Saat ini Kementan juga telah menyusun peta jalan budidaya dan ekspor porang tahun 2020-2024. Kementan mencatat, luas eksisting pengembangan porang di semua wilayah sampai 2021 mencapai 47.000 hektar dan ditargetkan meningkat hingga 100.000 hektar pada 2024.
Kendala
Direktur Ekspor Produk Pertanian dan Kehutanan Kementerian Perdagangan (Kemendag) Asep Asmara mengatakan, ekspor porang tahun 2020 meningkat 23,35 persen dari tahun sebelumnya dengan tujuan utama China, Thailand, Malaysia, Vietnam, dan Belanda. Tren ekspor porang selama 2016-2020 juga meningkat 40,19 persen. Ini menunjukkan bahwa porang memiliki prospek yang cukup bagus di pasar global.
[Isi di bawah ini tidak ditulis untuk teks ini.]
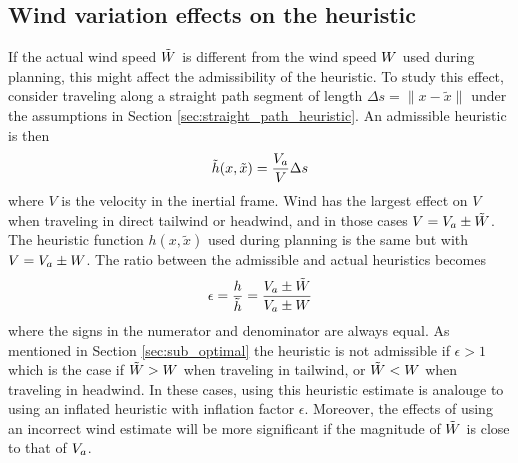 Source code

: \subsection{Wind variation effects on the heuristic}
If the actual wind speed $\tilde{W}$ is different from the wind speed $W$ used during planning, this 
might affect the admissibility of the heuristic. 
To study this effect, consider traveling along a straight path segment of length $\Delta s=\|x-\tilde{x}\|$ under the assumptions in Section \ref{sec:straight_path_heuristic}. 
An admissible heuristic is then 
\begin{equation}
    \tilde{h}(x, \tilde{x})=\frac{V_a}{V}\Delta s
\end{equation}
where $V$ is the velocity in the inertial frame. Wind has the largest effect on $V$ when traveling in direct tailwind or headwind, and in those cases $V=V_a\pm \tilde{W}$. The 
heuristic function $h(x, \tilde{x})$ used during planning is the same but with $V=V_a\pm W$. The ratio between the admissible and actual heuristics becomes
\begin{equation}\label{eq:wind_heuristic_eps}
    \epsilon = \frac{h}{\tilde{h}} = \frac{V_a \pm \tilde{W}}{V_a \pm W}
\end{equation}
where the signs in the numerator and denominator are always equal. As mentioned in Section \ref{sec:sub_optimal} the heuristic is not admissible if 
$\epsilon>1$ which is the case if $\tilde{W}>W$ when traveling in tailwind, or $\tilde{W}<W$ when traveling in headwind.
In these cases, using this heuristic estimate is analouge to using an inflated heuristic with inflation factor $\epsilon$. Moreover, the effects of using an incorrect wind estimate will be more significant if the 
magnitude of $\tilde{W}$ is close to that of $V_a$. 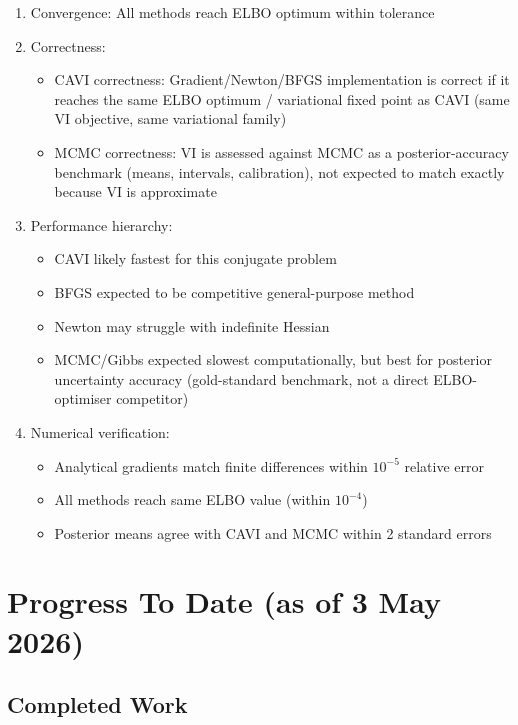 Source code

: \documentclass[11pt]{article}
\begin{document}
\begin{enumerate}
\item Convergence: All methods reach ELBO optimum within tolerance
\item Correctness:
\begin{itemize}
\item CAVI correctness: Gradient/Newton/BFGS implementation is correct if it reaches the same ELBO optimum / variational fixed point as CAVI (same VI objective, same variational family)
\item MCMC correctness: VI is assessed against MCMC as a posterior-accuracy benchmark (means, intervals, calibration), not expected to match exactly because VI is approximate
\end{itemize}
\item Performance hierarchy:
\begin{itemize} 
\item CAVI likely fastest for this conjugate problem
\item BFGS expected to be competitive general-purpose method
\item Newton may struggle with indefinite Hessian
\item MCMC/Gibbs expected slowest computationally, but best for posterior uncertainty accuracy (gold-standard benchmark, not a direct ELBO-optimiser competitor)
\end{itemize}
\item Numerical verification:
\begin{itemize}
\item Analytical gradients match finite differences within $10^{-5}$ relative error
\item All methods reach same ELBO value (within $10^{-4}$)
\item Posterior means agree with CAVI and MCMC within 2 standard errors
\end{itemize}
\end{enumerate}
 
\section*{Progress To Date (as of 3 May 2026)}

\subsection*{Completed Work}
\end{document}
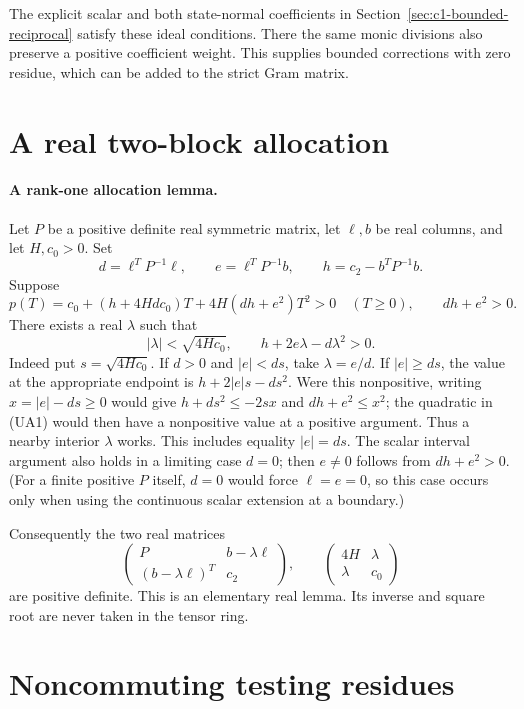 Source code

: The explicit scalar and both state-normal coefficients in
Section~\ref{sec:c1-bounded-reciprocal} satisfy these ideal conditions.
There the same monic divisions also preserve a positive coefficient
weight. This supplies bounded corrections with zero residue, which
can be added to the strict Gram matrix.

\section{A real two-block allocation}
\label{component:p6b22e944bd7c}
\paragraph{A rank-one allocation lemma.}
Let $P$ be a positive definite real symmetric matrix, let $\ell,b$ be
real columns, and let $H,c_0>0$. Set
\[
 d=\ell^TP^{-1}\ell,\qquad e=\ell^TP^{-1}b,\qquad
 h=c_2-b^TP^{-1}b.
\]
Suppose
\[
 p(T)=c_0+(h+4Hdc_0)T+4H(dh+e^2)T^2>0\quad(T\ge0),
 \qquad dh+e^2>0.                                      \tag{UA1}
\]
There exists a real $\lambda$ such that
\[
 |\lambda|<\sqrt{4Hc_0},\qquad
 h+2e\lambda-d\lambda^2>0.                             \tag{UA2}
\]
Indeed put $s=\sqrt{4Hc_0}$. If $d>0$ and $|e|<ds$, take
$\lambda=e/d$. If $|e|\ge ds$, the value at the appropriate endpoint
is $h+2|e|s-ds^2$. Were this nonpositive, writing
$x=|e|-ds\ge0$ would give
$h+ds^2\le-2sx$ and $dh+e^2\le x^2$; the quadratic in (UA1)
would then have a nonpositive value at a positive argument. Thus a
nearby interior $\lambda$ works. This includes equality $|e|=ds$.
The scalar interval argument also holds in a limiting case $d=0$;
then $e\ne0$ follows from $dh+e^2>0$. (For a finite positive $P$
itself, $d=0$ would force $\ell=e=0$, so this case occurs only
when using the continuous scalar extension at a boundary.)

Consequently the two real matrices
\[
 \begin{pmatrix}P&b-\lambda\ell\\(b-\lambda\ell)^T&c_2\end{pmatrix},
 \qquad
 \begin{pmatrix}4H&\lambda\\\lambda&c_0\end{pmatrix}       \tag{UA3}
\]
are positive definite. This is an elementary real lemma. Its inverse
and square root are never taken in the tensor ring.


\section{Noncommuting testing residues}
Meski demikian, Asep juga mengakui sampai saat ini masih terdapat kendala dan tantangan terkait ekspor porang. Salah satu kendala utama ini, yaitu kelangkaan bibit porang. Sebab, porang asal Indonesia merupakan jenis tanaman yang spesifik dan hanya tumbuh di Indonesia. Guna mengatasi kendala ini, pemerintah melalui Kemendag beserta kementerian lainnya akan segera menetapkan larangan ekspor benih tanaman porang.
Selain itu, ekspor porang juga masih terkendala belum adanya keseragaman kode harmonisasi sistem (HS code) untuk produk tanaman porang sehingga menyebabkan data ekspor tidak akurat. Di sisi lain, negara-negara tujuan ekspor juga memiliki hambatan seperti larangan produk porang masuk ke China karena tidak sejalan dengan ketentuan di negara tersebut.
”Kami telah melakukan koordinasi dengan kementerian/lembaga mengenai kendala ini. Kami juga telah menyusun daftar kode HS tanaman porang yang dilarang dan menuangkannya dalam peraturan menteri perdagangan tentang barang yang dilarang ekspor,” katanya.